You know that little letdown, that pang of depression you get the day after Christmas? I don’t get that. While many, if not most, people who observe the holiday look forward to Christmas, I look forward to the day after Christmas. I don’t mean that in the “aw, I’m sad that it’s over but at least now I can relax” sense–though there’s that, too. I mean that I truly look forward to it with excitement and anticipation. You might even say the day after Christmas makes me giddy (well, as giddy as an INFP/INFJ who’s not tipsy can be). Christmas to me is really just The “Day After Christmas” Eve. And the day after Christmas is what I look forward to. Unlike Christmas, it’s a day of no expectations and no responsibilities. The relentless commercials and pressure-packed sales adverts are, though still present, less incessant. And there are decent leftovers because, in Italian (or, like ours, partially Italian) households, Christmas dinner always includes a stuffed or baked pasta–and lots of it.
It’s not that I hate Christmas or anything. But, like most people who’ve experienced loss, the holidays for me are bittersweet. There are the Christmas Carols; the sights, sounds, and smells of the holidays; the Claymation Christmas shows that bring back memories of childhood; the endless “triggers” that make my heart ache and remind me of the dear family members I’ve lost–my parents, my brother. For years, I dreaded the holidays and braced myself for weeks of crying, depression, avoiding malls and holiday parties, not turning on the car radio for fear of hearing a Christmas song that would remind me of my mother…or my father…or my brother. Of Christmases past.
Then my son was born, and the holidays became all about him. I’d take him to see Santa, have fun buying presents for him and experiencing Christmas through his eyes. But there was always that ache, lurking just below the surface, practically waiting for a trigger–say, catching a whiff of my mother’s perfume on a passing stranger–to make it erupt into a full-blown crying jag. It’s taken me years to accept the reality that I always will ache, I’ll always long for them. And accepting that reality has helped me tremendously. I don’t dwell. I don’t wallow. I simply accept and try to keep going. For the most part, it works.
I know the holidays will never be “the same”–but, then again, are they supposed to be the same? My childhood Christmases have a cherished place in my heart; they’re part of me, locked away and safe.
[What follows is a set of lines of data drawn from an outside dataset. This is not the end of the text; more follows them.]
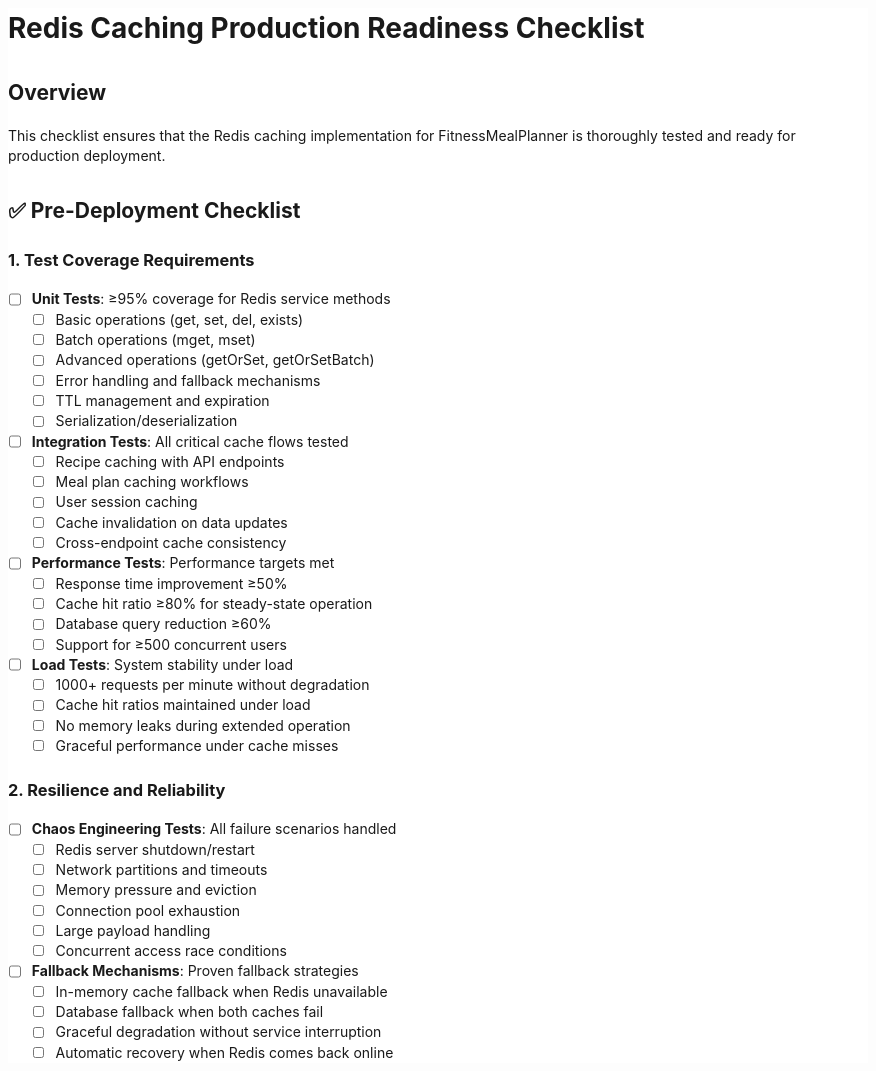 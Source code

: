 # Redis Caching Production Readiness Checklist

## Overview
This checklist ensures that the Redis caching implementation for FitnessMealPlanner is thoroughly tested and ready for production deployment.

## ✅ Pre-Deployment Checklist

### 1. Test Coverage Requirements

- [ ] **Unit Tests**: ≥95% coverage for Redis service methods
  - [ ] Basic operations (get, set, del, exists)
  - [ ] Batch operations (mget, mset)
  - [ ] Advanced operations (getOrSet, getOrSetBatch)
  - [ ] Error handling and fallback mechanisms
  - [ ] TTL management and expiration
  - [ ] Serialization/deserialization

- [ ] **Integration Tests**: All critical cache flows tested
  - [ ] Recipe caching with API endpoints
  - [ ] Meal plan caching workflows
  - [ ] User session caching
  - [ ] Cache invalidation on data updates
  - [ ] Cross-endpoint cache consistency

- [ ] **Performance Tests**: Performance targets met
  - [ ] Response time improvement ≥50%
  - [ ] Cache hit ratio ≥80% for steady-state operation
  - [ ] Database query reduction ≥60%
  - [ ] Support for ≥500 concurrent users

- [ ] **Load Tests**: System stability under load
  - [ ] 1000+ requests per minute without degradation
  - [ ] Cache hit ratios maintained under load
  - [ ] No memory leaks during extended operation
  - [ ] Graceful performance under cache misses

### 2. Resilience and Reliability

- [ ] **Chaos Engineering Tests**: All failure scenarios handled
  - [ ] Redis server shutdown/restart
  - [ ] Network partitions and timeouts
  - [ ] Memory pressure and eviction
  - [ ] Connection pool exhaustion
  - [ ] Large payload handling
  - [ ] Concurrent access race conditions

- [ ] **Fallback Mechanisms**: Proven fallback strategies
  - [ ] In-memory cache fallback when Redis unavailable
  - [ ] Database fallback when both caches fail
  - [ ] Graceful degradation without service interruption
  - [ ] Automatic recovery when Redis comes back online
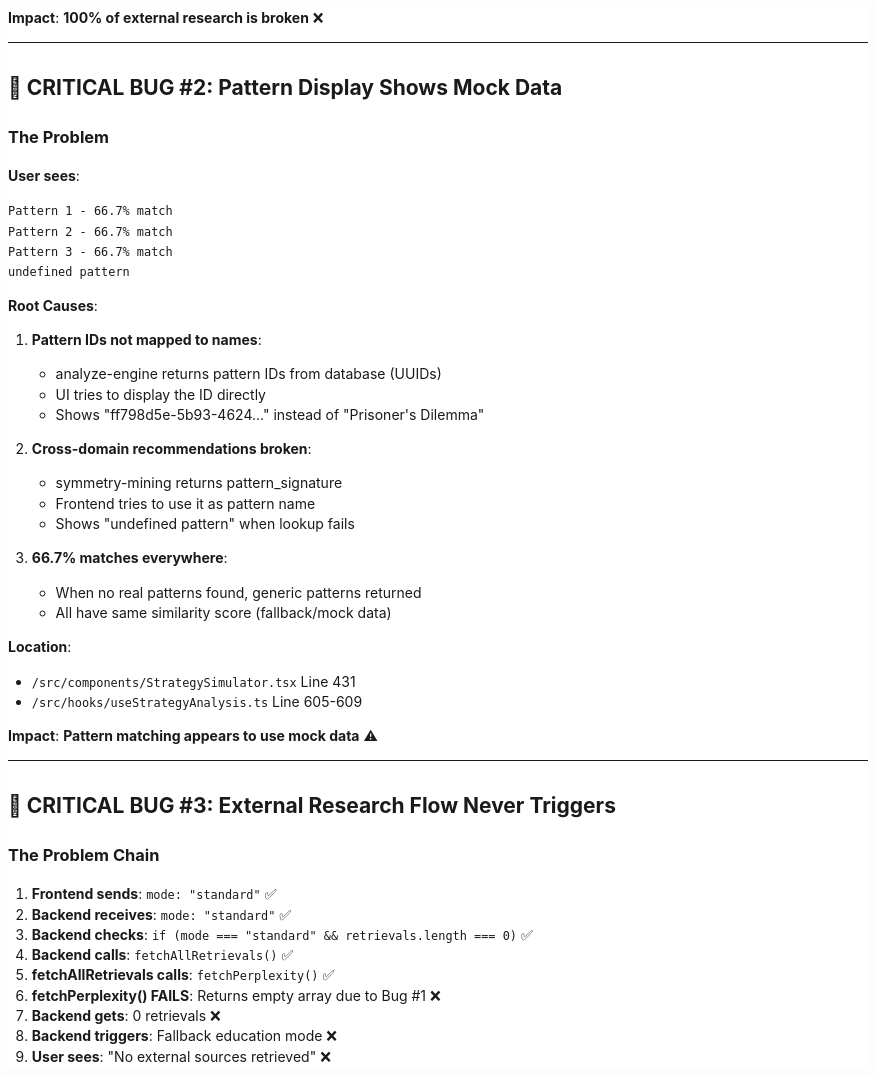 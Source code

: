 **Impact**: **100% of external research is broken** ❌

---

## 🚨 CRITICAL BUG #2: Pattern Display Shows Mock Data

### The Problem

**User sees**:
```
Pattern 1 - 66.7% match
Pattern 2 - 66.7% match  
Pattern 3 - 66.7% match
undefined pattern
```

**Root Causes**:

1. **Pattern IDs not mapped to names**:
   - analyze-engine returns pattern IDs from database (UUIDs)
   - UI tries to display the ID directly
   - Shows "ff798d5e-5b93-4624..." instead of "Prisoner's Dilemma"

2. **Cross-domain recommendations broken**:
   - symmetry-mining returns pattern_signature
   - Frontend tries to use it as pattern name
   - Shows "undefined pattern" when lookup fails

3. **66.7% matches everywhere**:
   - When no real patterns found, generic patterns returned
   - All have same similarity score (fallback/mock data)

**Location**:
- `/src/components/StrategySimulator.tsx` Line 431
- `/src/hooks/useStrategyAnalysis.ts` Line 605-609

**Impact**: **Pattern matching appears to use mock data** ⚠️

---

## 🚨 CRITICAL BUG #3: External Research Flow Never Triggers

### The Problem Chain

1. **Frontend sends**: `mode: "standard"` ✅
2. **Backend receives**: `mode: "standard"` ✅
3. **Backend checks**: `if (mode === "standard" && retrievals.length === 0)` ✅
4. **Backend calls**: `fetchAllRetrievals()` ✅
5. **fetchAllRetrievals calls**: `fetchPerplexity()` ✅
6. **fetchPerplexity() FAILS**: Returns empty array due to Bug #1 ❌
7. **Backend gets**: 0 retrievals ❌
8. **Backend triggers**: Fallback education mode ❌
9. **User sees**: "No external sources retrieved" ❌
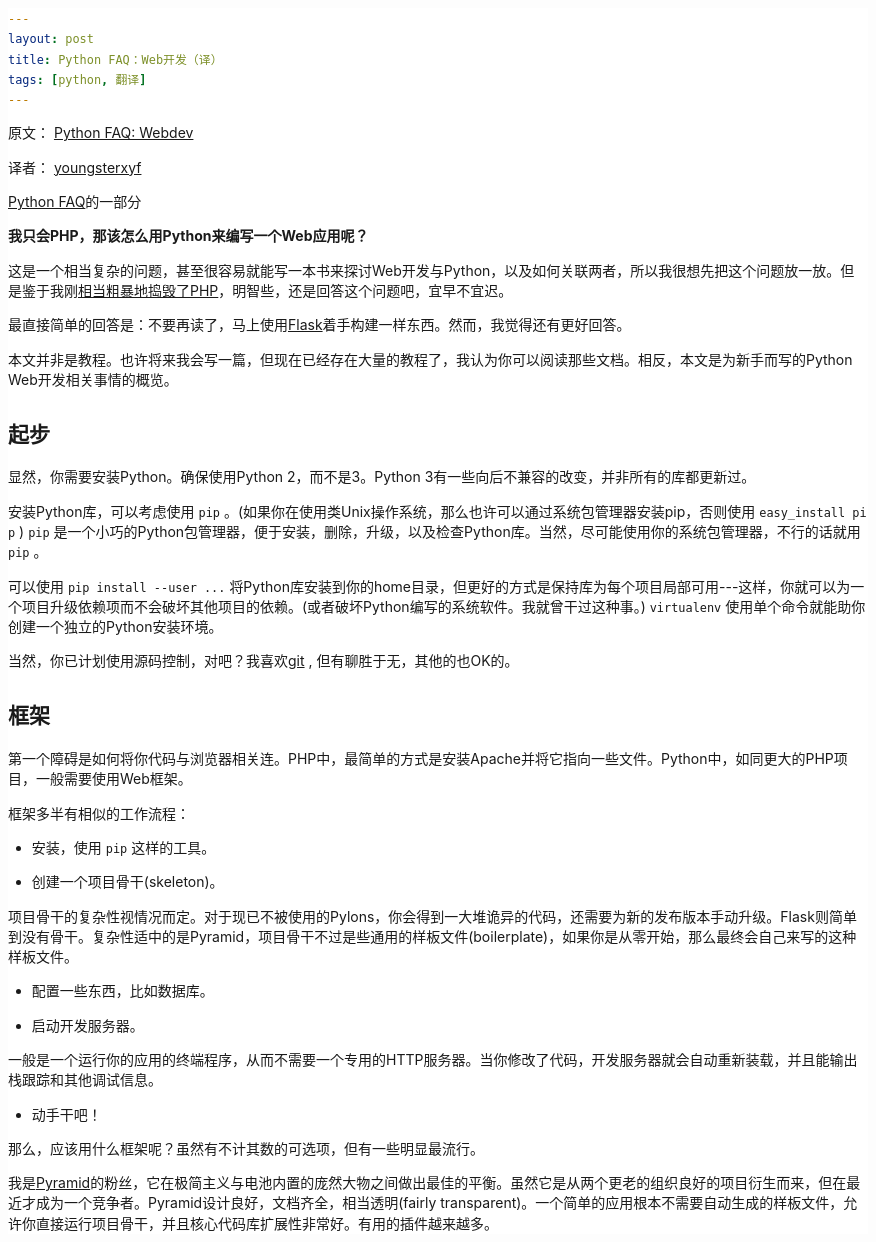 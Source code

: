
 ```yaml
---
layout: post
title: Python FAQ：Web开发（译）
tags: [python, 翻译]
---
```


原文： [Python FAQ: Webdev](http://me.veekun.com/blog/2012/05/05/python-faq-webdev/)

译者： [youngsterxyf](http://xiayf.blogspot.com/)

[Python FAQ](http://me.veekun.com/blog/2011/07/22/python-faq/)的一部分

**我只会PHP，那该怎么用Python来编写一个Web应用呢？**

这是一个相当复杂的问题，甚至很容易就能写一本书来探讨Web开发与Python，以及如何关联两者，所以我很想先把这个问题放一放。但是鉴于我刚[相当粗暴地捣毁了PHP](http://me.veekun.com/blog/2012/04/09/php-a-fractal-of-bad-design/)，明智些，还是回答这个问题吧，宜早不宜迟。

最直接简单的回答是：不要再读了，马上使用[Flask](http://flask.pocoo.org/)着手构建一样东西。然而，我觉得还有更好回答。

本文并非是教程。也许将来我会写一篇，但现在已经存在大量的教程了，我认为你可以阅读那些文档。相反，本文是为新手而写的Python Web开发相关事情的概览。

## 起步

显然，你需要安装Python。确保使用Python 2，而不是3。Python 3有一些向后不兼容的改变，并非所有的库都更新过。

安装Python库，可以考虑使用 `pip` 。(如果你在使用类Unix操作系统，那么也许可以通过系统包管理器安装pip，否则使用 `easy_install pip` ) `pip` 是一个小巧的Python包管理器，便于安装，删除，升级，以及检查Python库。当然，尽可能使用你的系统包管理器，不行的话就用 `pip` 。

可以使用 `pip install --user ...` 将Python库安装到你的home目录，但更好的方式是保持库为每个项目局部可用---这样，你就可以为一个项目升级依赖项而不会破坏其他项目的依赖。(或者破坏Python编写的系统软件。我就曾干过这种事。) `virtualenv` 使用单个命令就能助你创建一个独立的Python安装环境。

当然，你已计划使用源码控制，对吧？我喜欢[git](http://www.git-scm.com/) ,  但有聊胜于无，其他的也OK的。

## 框架

第一个障碍是如何将你代码与浏览器相关连。PHP中，最简单的方式是安装Apache并将它指向一些文件。Python中，如同更大的PHP项目，一般需要使用Web框架。

框架多半有相似的工作流程：

* 安装，使用 `pip` 这样的工具。

* 创建一个项目骨干(skeleton)。

项目骨干的复杂性视情况而定。对于现已不被使用的Pylons，你会得到一大堆诡异的代码，还需要为新的发布版本手动升级。Flask则简单到没有骨干。复杂性适中的是Pyramid，项目骨干不过是些通用的样板文件(boilerplate)，如果你是从零开始，那么最终会自己来写的这种样板文件。

* 配置一些东西，比如数据库。

* 启动开发服务器。

一般是一个运行你的应用的终端程序，从而不需要一个专用的HTTP服务器。当你修改了代码，开发服务器就会自动重新装载，并且能输出栈跟踪和其他调试信息。

* 动手干吧！

那么，应该用什么框架呢？虽然有不计其数的可选项，但有一些明显最流行。

我是[Pyramid](http://www.pylonsproject.org/)的粉丝，它在极简主义与电池内置的庞然大物之间做出最佳的平衡。虽然它是从两个更老的组织良好的项目衍生而来，但在最近才成为一个竞争者。Pyramid设计良好，文档齐全，相当透明(fairly transparent)。一个简单的应用根本不需要自动生成的样板文件，允许你直接运行项目骨干，并且核心代码库扩展性非常好。有用的插件越来越多。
But over the years, my family and I have forged our own traditions and, generally speaking, they are on the low-key side, which is just the way we like them.
This year, we were even lower-key than usual, so much so that we laughed about how low-key we were. “Does anybody mind if I don’t use the gold plate chargers, good china, and Christmas napkin rings?” of four years ago and “Is it okay if I buy Polly-O ricotta instead of fresh for the stuffed shells?” of two years ago became “I think this ham will fit in the toaster oven if I cut it in half” and “Let’s just eat in the family room instead of setting the table” this year.
We “decorated” on Christmas Eve with a pretty lighted garland over the mantle and a 3-foot artificial tree that we’ve had since our son’s first Christmas 17 years ago. My son called it the “puppy tree” because of its size when he was little, and that’s what we still call it. So, on years when we don’t feel like having a real tree–and there have been quite a few–we bring out the puppy tree. And this year, we just didn’t feel like going out and making an event of buying a 6-foot-tall Balsam Fir, and then having to spend hours decorating the bitch, which is a thankless task. Yes, I know I probably sound like a curmudgeon, but I consider decorating a Christmas tree a chore–drudgery even, in the same vein as cleaning the bathroom, only much more time-consuming and far less rewarding.
A couple of years ago, when my husband took down the decorations, he decided to leave the lights and ornaments on the puppy tree, and just put a garbage bag over it. So this year–that is, Wednesday night–it took about 45 seconds to set the tree up, and guess what? It looked beautiful.
Another tradition we’ve come to hold close to our hearts: opening presents just before noon. For years, my son would be in our room at the crack of dawn, listening to us say “Five minutes, honey” every five minutes for an hour or two. Thankfully, he’s a late sleeper, so we slept in, too, and now, he says “five more minutes” to us for an hour or two.
We opened presents at noon, ate Christmas dinner in the family room, and watched a couple hours of the Shark Tank marathon until 2 am. And the world is still turning.